Multi-drug resistance (MDR) is a common limitation for the clinical use of microtubule-targeting chemotherapeutic agents and it is the main factor for poor prognoses in cancer therapy. Here, we report on deoxypodophyllotoxin (DPT), a promising microtubule inhibitor in phase I, as a promising candidate to circumvent the obstacle. DPT remarkably suppressed the tumor growth in xenograft mice bearing either Paclitaxel (PTX)-sensitive MCF-7/S or acquired resistance MCF-7/Adr (MCF-7/A) cells. Also, DPT exhibited a similar accumulation in both tumors, while PTX displayed much a lower accumulation in the resistant tumors.
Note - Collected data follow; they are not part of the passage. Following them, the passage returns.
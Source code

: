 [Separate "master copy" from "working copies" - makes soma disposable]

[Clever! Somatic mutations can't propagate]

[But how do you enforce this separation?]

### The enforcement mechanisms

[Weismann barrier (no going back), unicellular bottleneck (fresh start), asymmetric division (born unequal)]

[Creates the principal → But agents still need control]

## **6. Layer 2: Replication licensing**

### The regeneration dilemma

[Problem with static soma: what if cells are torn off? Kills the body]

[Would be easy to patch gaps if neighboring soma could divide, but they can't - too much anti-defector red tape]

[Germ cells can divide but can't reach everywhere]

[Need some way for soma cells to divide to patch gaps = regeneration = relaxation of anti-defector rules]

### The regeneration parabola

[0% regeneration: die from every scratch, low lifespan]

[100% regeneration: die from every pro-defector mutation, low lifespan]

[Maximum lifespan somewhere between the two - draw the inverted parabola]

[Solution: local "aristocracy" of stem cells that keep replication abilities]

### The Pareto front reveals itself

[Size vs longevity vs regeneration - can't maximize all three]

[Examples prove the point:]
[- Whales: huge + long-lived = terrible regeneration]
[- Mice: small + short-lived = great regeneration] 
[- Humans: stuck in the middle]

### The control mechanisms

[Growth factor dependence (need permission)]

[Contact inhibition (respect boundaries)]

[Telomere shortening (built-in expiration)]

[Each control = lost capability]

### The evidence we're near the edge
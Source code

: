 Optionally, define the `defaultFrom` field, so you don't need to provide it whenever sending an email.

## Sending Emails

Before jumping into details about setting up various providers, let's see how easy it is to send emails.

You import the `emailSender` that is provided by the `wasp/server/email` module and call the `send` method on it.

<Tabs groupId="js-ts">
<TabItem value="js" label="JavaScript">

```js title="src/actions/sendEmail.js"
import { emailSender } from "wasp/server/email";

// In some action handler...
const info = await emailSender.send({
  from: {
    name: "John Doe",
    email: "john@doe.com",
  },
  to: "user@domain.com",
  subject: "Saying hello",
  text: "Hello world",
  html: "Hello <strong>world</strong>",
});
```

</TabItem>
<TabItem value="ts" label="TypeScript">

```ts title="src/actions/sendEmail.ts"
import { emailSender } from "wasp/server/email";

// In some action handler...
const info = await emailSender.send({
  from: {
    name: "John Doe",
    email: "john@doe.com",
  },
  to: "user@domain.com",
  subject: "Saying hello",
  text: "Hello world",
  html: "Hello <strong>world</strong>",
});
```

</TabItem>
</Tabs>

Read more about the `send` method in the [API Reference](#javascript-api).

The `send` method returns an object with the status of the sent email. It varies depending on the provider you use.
In vitro, DPT exhibited a much lower resistance index (0.552) than those of PTX (754.5) or Etoposide (38.94) in both MCF-7/S and MCF-7/A cells. Flow cytometry analysis revealed that DPT (5, and 10 nM) caused the arrest of the G2/M phase in the two cell lines, while PTX (up to 10 nM) had no effect on the cell cycle progression of the MCF-7/A cells. Microtubule dynamics assays revealed that DPT destabilized microtubule assembly in a different mode. Cellular pharmacokinetic assays indicated comparable intracellular and subcellular accumulations of DPT in the two cell lines but a much lower retention of PTX in the MCF-7/A cells. Additionally, transport assays revealed that DPT was not the substrate of P-glycoprotein (P-gp), Breast Cancer Resistance Protein (BCRP), or Multi-drug Resistance-associated Protein 2 (MRP2), indicating a lower occurrence rate of multi-drug resistance. DPT might be a promising microtubule inhibitor for breast cancer therapy, especially for treatment of drug-resistant tumors.